- Born: 1957 (age 68–69)
- Education: Deakin University
- Scientific career
- Fields: Bryology
- Workplaces: Royal Botanic Gardens Victoria
- Thesis: Studies of the biology of four species of Dicranoloma (1997)
- Doctoral advisor: George A.M. Scott
- Author abbrev. (botany): J.Milne

= Josephine Milne =

Australian bryologist

Josephine (Pina) Milne is an Australian bryologist, and former Manager Collections at the National Herbarium of Victoria at the Royal Botanic Gardens Victoria.

==Education and career==
Milne completed a Bachelor of Education in Environmental Studies in 1978, with a double major in Biology and Geography. She then taught biology, science and geography for eleven years at Our Lady of the Sacred Heart Secondary College, in Bentleigh, Melbourne. Following this, Milne tutored students in animal biology, genetics and human physiology at Deakin University, before beginning a PhD on the reproductive biology of four species of the moss genus, Dicranoloma.

In April 1997, Milne took up a short-term position at the Royal Botanic Gardens Victoria databasing moss specimens. She was asked to stay on and began to work on several projects, including with mycologist Tom May (mycologist). This work yielded several publications, including one volume of the Fungi of Australia. Milne worked on flora treatments of mosses with Niels Klazenga, as well as the Forgotten Flora Project alongside Teresa Lebel and Anneke Veenstra.

In 2006, Milne was appointed Manager Collections at the National Herbarium of Victoria. During this time, she was responsible for all aspects of collections management and making the collection accessible to researchers in Australia and around the globe. She was involved in the Managers of Australasian Herbarium Collections (MAHC) group, which develops, promotes and implements collections management policy, guidelines and best practice for herbaria in the region. Milne was also central in securing the herbarium of renowned Australian bryologist Ilma Grace Stone for the National Herbarium of Victoria.
Milne was a Councillor of the Australian Systematic Botany Society from September 2010 to September 2011, then Assistant Treasurer from September 2011 to September 2013.
Milne has been instrumental in managing, promoting and gaining funding for the digitisation of the large non-Australia component of the National Herbarium of Victoria.
Milne retired as Manager Collections in November 2021. She hopes to return to the Royal Botanic Gardens Victoria as an Honorary Associate to continue her research in bryology.

==Botanical collections==
Milne's plant collections are held in various Australasian herbaria. The majority of her collections, totalling over 1700, are housed at the National Herbarium of Victoria, Royal Botanic Gardens Victoria. There are duplicates at State Herbarium of South Australia, the National Herbarium of New South Wales, the Queensland Herbarium, the Tasmanian Herbarium, the Australian National Herbarium, the Manaaki Whenua – Landcare Research, the Auckland War Memorial Museum, and the Western Australian Herbarium.
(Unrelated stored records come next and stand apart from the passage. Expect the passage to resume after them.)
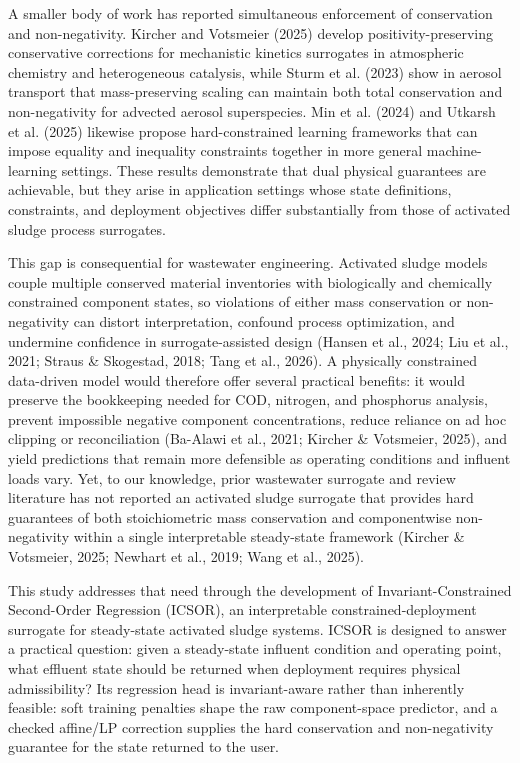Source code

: \documentclass[a4paper,fleqn]{cas-sc}
\newenvironment{currentrevblock}{\begingroup\color{currentRevisionBlue}}{\endgroup}
\newenvironment{currentrevblock}{}{}
\newenvironment{revblock}{}{}
\begin{document}
\begin{revblock}
A smaller body of work has reported simultaneous enforcement of conservation and non-negativity. Kircher and Votsmeier (2025) develop positivity-preserving conservative corrections for mechanistic kinetics surrogates in atmospheric chemistry and heterogeneous catalysis, while Sturm et al. (2023) show in aerosol transport that mass-preserving scaling can maintain both total conservation and non-negativity for advected aerosol superspecies. Min et al. (2024) and Utkarsh et al. (2025) likewise propose hard-constrained learning frameworks that can impose equality and inequality constraints together in more general machine-learning settings. These results demonstrate that dual physical guarantees are achievable, but they arise in application settings whose state definitions, constraints, and deployment objectives differ substantially from those of activated sludge process surrogates.

This gap is consequential for wastewater engineering. Activated sludge models couple multiple conserved material inventories with biologically and chemically constrained component states, so violations of either mass conservation or non-negativity can distort interpretation, confound process optimization, and undermine confidence in surrogate-assisted design (Hansen et al., 2024; Liu et al., 2021; Straus \& Skogestad, 2018; Tang et al., 2026). A physically constrained data-driven model would therefore offer several practical benefits: it would preserve the bookkeeping needed for COD, nitrogen, and phosphorus analysis, prevent impossible negative component concentrations, reduce reliance on ad hoc clipping or reconciliation (Ba-Alawi et al., 2021; Kircher \& Votsmeier, 2025), and yield predictions that remain more defensible as operating conditions and influent loads vary. Yet, to our knowledge, prior wastewater surrogate and review literature has not reported an activated sludge surrogate that provides hard guarantees of both stoichiometric mass conservation and componentwise non-negativity within a single interpretable steady-state framework (Kircher \& Votsmeier, 2025; Newhart et al., 2019; Wang et al., 2025).

\begin{currentrevblock}
This study addresses that need through the development of Invariant-Constrained Second-Order Regression (ICSOR), an interpretable constrained-deployment surrogate for steady-state activated sludge systems. ICSOR is designed to answer a practical question: given a steady-state influent condition and operating point, what effluent state should be returned when deployment requires physical admissibility? Its regression head is invariant-aware rather than inherently feasible: soft training penalties shape the raw component-space predictor, and a checked affine/LP correction supplies the hard conservation and non-negativity guarantee for the state returned to the user.
\end{currentrevblock}


\end{revblock}
\end{document}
==Selected published taxa==
- Austroriella Cargill & J.Milne
- Austroriella salta J.Milne & Cargill

==Selected publications==
===Journal articles===

- Milne, J. (2000). Gemmae in Dicranoloma serratum (Broth.) Par. Journal of Bryology 22, 70–72
- Milne, J. (2001). Reproductive biology of three Australian species of Dicranoloma (Bryopsida, Dicranaceae): sexual reproduction and phenology. The Bryologist 104, 440–452
- Cargill, D.C., and Milne, J. (2013) A new terrestrial genus and species within the aquatic liverwort family Riellaceae (Sphaerocarpales) from Australia. Polish Botanical Journal 58(1), 71–80.
- Milne, J. (2020). Retracing history through herbarium specimens. Studies in Western Australian History 35, 75–87

===Books===
- May, T.W., Milne, J., Shingles, S. and Jones, R.H. (2003). Fungi of Australia, vol. 2B: catalogue and bibliography of Australian macrofungi 2. Basidiomycota p.p. and Myxomycota p.p. CSIRO, Canberra

===Book chapters===
- Milne, J. and Short, M. (1999). Invertebrates in the moss Dicranoloma Ren. In W. Ponder and D. Lunnery (eds), The Other 99%: the conservation and biodiversity of invertebrates, pp. 129–132. Royal Zoological Society of New South Wales, Mosman

===Educational resources===
- Lebel, T., Milne, J. and Veenstra-Quah, A. (2004). Set of 10 posters. Forgotten Flora. Royal Botanic Gardens Melbourne, South Yarra.
- Milne, J. and Lebel, T. (2004). Set of 3 CDs. Forgotten Flora: Fungi, Lichen, Bryophytes. Royal Botanic Gardens Melbourne, South Yarra.